The Value of Non-Historized Links

By April 3, 2017Modeling

When Dan Linstedt, co-founder of Scalefree, invented the Data Vault, he had several goals in mind. One of the goals was to load data as fast as possible from the source into a data warehouse model, process it into information and present it to the business analyst in any desired target structure.

For simplicity and automation, the Data Vault model exists only of three basic entity types:

  1. Hubs: a distinct list of business keys
  2. Links: a distinct list of relationships between business keys
  3. Satellites: descriptive data, that describe the parent (business key or relationship) from a specific context, versioned over time.

Now, as we always teach (and sometimes preach): you can model all enterprise data using these three entity types alone. However, a model using only these entity types would have multiple disadvantages. Many complex joins, storage consumption, ingestion performance and missed opportunities for virtualization.

The solution? Adding a little more nuts and bolts to the core entity types of the Data Vault in order to cope with these issues. One of the nuts and bolts is the non-historized link, also known as Transaction Link:

In this example, Sales is a non-historized link that captures sales transactions of a customer, related to a store. The goal of the non-historized link is to ensure high performance on the way into the data warehouse and on the way out. Don’t forget, the ultimate goal of data warehousing is to build a data warehouse not just model it. And building a data warehouse involves much more than just the model: it requires people, processes, and technology.

So, how does the non-historized link meets its goals? Think about your business analysts. What are their goals? In the end, to be honest, they don’t care about a Data Vault model. Instead they would like to see dimensional models, such as star schema’s and snow flake models or flat-and-wide models for data mining. Or, once in a while, they want to see the ugly-looking tables from the mainframe, sometimes linked, sometimes not, and not a lot of people fully understand the relationships anymore…but for backwards compability, that’s just great.

Having defined the target, the next question comes into mind: what is the target granularity? For example, in a dimensional model, the target granularity of fact tables often reflects the transactions to be analyzed (think about call records in the telecommunications industry, or banking transactions).

Interestingly, this desired target granularity can often be found directly in the source systems. Because a telecommunications provider has an operational system in place that records each phone call. Or a banking application that records every account transaction. And these records are typically loaded to the data warehouse without aggregation (at least in Data Vault where we are interested in the finest granularity for auditing and delivery purposes).

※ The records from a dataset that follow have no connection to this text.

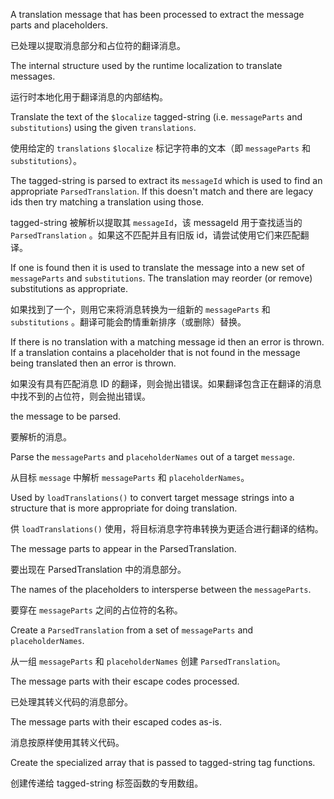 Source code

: A translation message that has been processed to extract the message parts and placeholders.

已处理以提取消息部分和占位符的翻译消息。

The internal structure used by the runtime localization to translate messages.

运行时本地化用于翻译消息的内部结构。

Translate the text of the `$localize` tagged-string \(i.e. `messageParts` and
`substitutions`\) using the given `translations`.

使用给定的 `translations` `$localize` 标记字符串的文本（即 `messageParts` 和 `substitutions`）。

The tagged-string is parsed to extract its `messageId` which is used to find an appropriate
`ParsedTranslation`. If this doesn't match and there are legacy ids then try matching a
translation using those.

tagged-string 被解析以提取其 `messageId`，该 messageId 用于查找适当的 `ParsedTranslation`
。如果这不匹配并且有旧版 id，请尝试使用它们来匹配翻译。

If one is found then it is used to translate the message into a new set of `messageParts` and
`substitutions`.
The translation may reorder \(or remove\) substitutions as appropriate.

如果找到了一个，则用它来将消息转换为一组新的 `messageParts` 和 `substitutions`
。翻译可能会酌情重新排序（或删除）替换。

If there is no translation with a matching message id then an error is thrown.
If a translation contains a placeholder that is not found in the message being translated then an
error is thrown.

如果没有具有匹配消息 ID
的翻译，则会抛出错误。如果翻译包含正在翻译的消息中找不到的占位符，则会抛出错误。

the message to be parsed.

要解析的消息。

Parse the `messageParts` and `placeholderNames` out of a target `message`.

从目标 `message` 中解析 `messageParts` 和 `placeholderNames`。

Used by `loadTranslations()` to convert target message strings into a structure that is more
appropriate for doing translation.

供 `loadTranslations()` 使用，将目标消息字符串转换为更适合进行翻译的结构。

The message parts to appear in the ParsedTranslation.

要出现在 ParsedTranslation 中的消息部分。

The names of the placeholders to intersperse between the `messageParts`.

要穿在 `messageParts` 之间的占位符的名称。

Create a `ParsedTranslation` from a set of `messageParts` and `placeholderNames`.

从一组 `messageParts` 和 `placeholderNames` 创建 `ParsedTranslation`。

The message parts with their escape codes processed.

已处理其转义代码的消息部分。

The message parts with their escaped codes as-is.

消息按原样使用其转义代码。

Create the specialized array that is passed to tagged-string tag functions.

创建传递给 tagged-string 标签函数的专用数组。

And here comes the problem with the standard Data Vault entity types. While they are very simple and patternized, they have one problem. It’s the fact that the standard link “stores a distinct list of relationships”, as stated above. That means, the link is only interested in relationships from the source that are unknown to the target link. If a customer walks into a store multiple times, and purchases the same product, the relationship between customer (number), store (number) and product (number) is already known and no additional link entry is added.

As a result, the granularity of the incoming data is changed when loading the target link. If the transaction’s underlying relationship is already known, the transaction would be omitted (and instead captured by a satellite).

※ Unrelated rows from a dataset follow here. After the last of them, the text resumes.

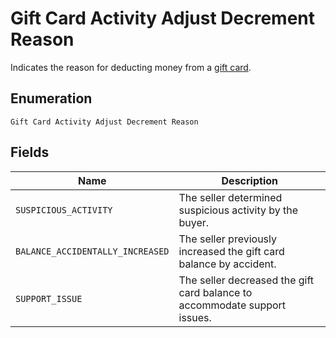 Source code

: 
# Gift Card Activity Adjust Decrement Reason

Indicates the reason for deducting money from a [gift card](../../doc/models/gift-card.md).

## Enumeration

`Gift Card Activity Adjust Decrement Reason`

## Fields

| Name | Description |
|  --- | --- |
| `SUSPICIOUS_ACTIVITY` | The seller determined suspicious activity by the buyer. |
| `BALANCE_ACCIDENTALLY_INCREASED` | The seller previously increased the gift card balance by accident. |
| `SUPPORT_ISSUE` | The seller decreased the gift card balance to<br>accommodate support issues. |

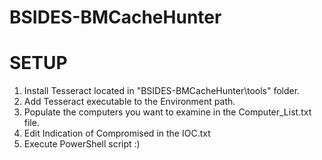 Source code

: # BSIDES-BMCacheHunter


# SETUP
1. Install Tesseract located in "BSIDES-BMCacheHunter\tools" folder.
2. Add Tesseract executable to the Environment path.
3. Populate the computers you want to examine in the Computer_List.txt file.
4. Edit Indication of Compromised in the IOC.txt
5. Execute PowerShell script :)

The next problem is that the link granularity now differs from the target granularity because the business analyst wanted one record per transaction and not per distinct business key relationship. Another grain shift is required that typically involves joining the satellite of the link to the link itself to recover the original grain.

As we explained in our book “Building a Scalable Data Warehouse with Data Vault 2.0” a grain shift is relatively costly in terms of performance. This is because the operation requires costly GROUP BY statements or LEFT and RIGHT JOINS.

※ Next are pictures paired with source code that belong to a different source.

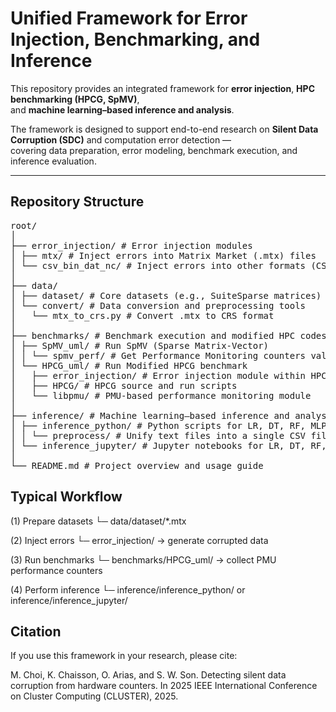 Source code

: #  Unified Framework for Error Injection, Benchmarking, and Inference

This repository provides an integrated framework for **error injection**, **HPC benchmarking (HPCG, SpMV)**,  
and **machine learning–based inference and analysis**.  

The framework is designed to support end-to-end research on **Silent Data Corruption (SDC)** and computation error detection —  
covering data preparation, error modeling, benchmark execution, and inference evaluation.

---

##  Repository Structure
<pre lang="md">
root/
│
├── error_injection/ # Error injection modules
│ ├── mtx/ # Inject errors into Matrix Market (.mtx) files
│ └── csv_bin_dat_nc/ # Inject errors into other formats (CSV/BIN/DAT/NC)
│
├── data/
│ ├── dataset/ # Core datasets (e.g., SuiteSparse matrices)
│ └── convert/ # Data conversion and preprocessing tools
│   └── mtx_to_crs.py # Convert .mtx to CRS format
│
├── benchmarks/ # Benchmark execution and modified HPC codes
│ ├── SpMV_uml/ # Run SpMV (Sparse Matrix-Vector)
│ │ └── spmv_perf/ # Get Performance Monitoring counters values
│ └── HPCG_uml/ # Run Modified HPCG benchmark
│   ├── error_injection/ # Error injection module within HPCG
│   ├── HPCG/ # HPCG source and run scripts
│   └── libpmu/ # PMU-based performance monitoring module
│
├── inference/ # Machine learning–based inference and analysis
│ ├── inference_python/ # Python scripts for LR, DT, RF, MLP models and metrics
│ │ └── preprocess/ # Unify text files into a single CSV file
│ └── inference_jupyter/ # Jupyter notebooks for LR, DT, RF, MLP models and metrics
│
└── README.md # Project overview and usage guide
</pre>
## Typical Workflow

(1) Prepare datasets
   └─ data/dataset/*.mtx

(2) Inject errors
   └─ error_injection/ → generate corrupted data

(3) Run benchmarks
   └─ benchmarks/HPCG_uml/ → collect PMU performance counters

(4) Perform inference
   └─ inference/inference_python/ or inference/inference_jupyter/

## Citation
If you use this framework in your research, please cite:

M. Choi, K. Chaisson, O. Arias, and S. W. Son. Detecting silent data corruption from hardware counters.
In 2025 IEEE International Conference on Cluster Computing (CLUSTER), 2025.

And for what? The end result of both operations often results in the original granularity from the source system. Two expensive grain shifts for nothing sounds like a bad deal.

And it is.

That is where the non-historized link comes into play: the link is a simple variation of the standard link with the goal to capture the source transactions and events at the original granularity.

In a standard link, the granularity is defined by the number of hub references in the link. This would not be sufficient to capture multiple transactions that involve the same business keys (e.g., the same customer, store, and product) in the same target link. To resolve the issue, an additional element of the alternate key on the non-historized link is required. Typically a transaction or event ID, such as the call ID or a basket ID in the retail industry (which also can be modeled as own Hub). In combination with the hub references, the combined business key should be unique per transaction. This way, we can now capture one record in the target link per source record from the operational system.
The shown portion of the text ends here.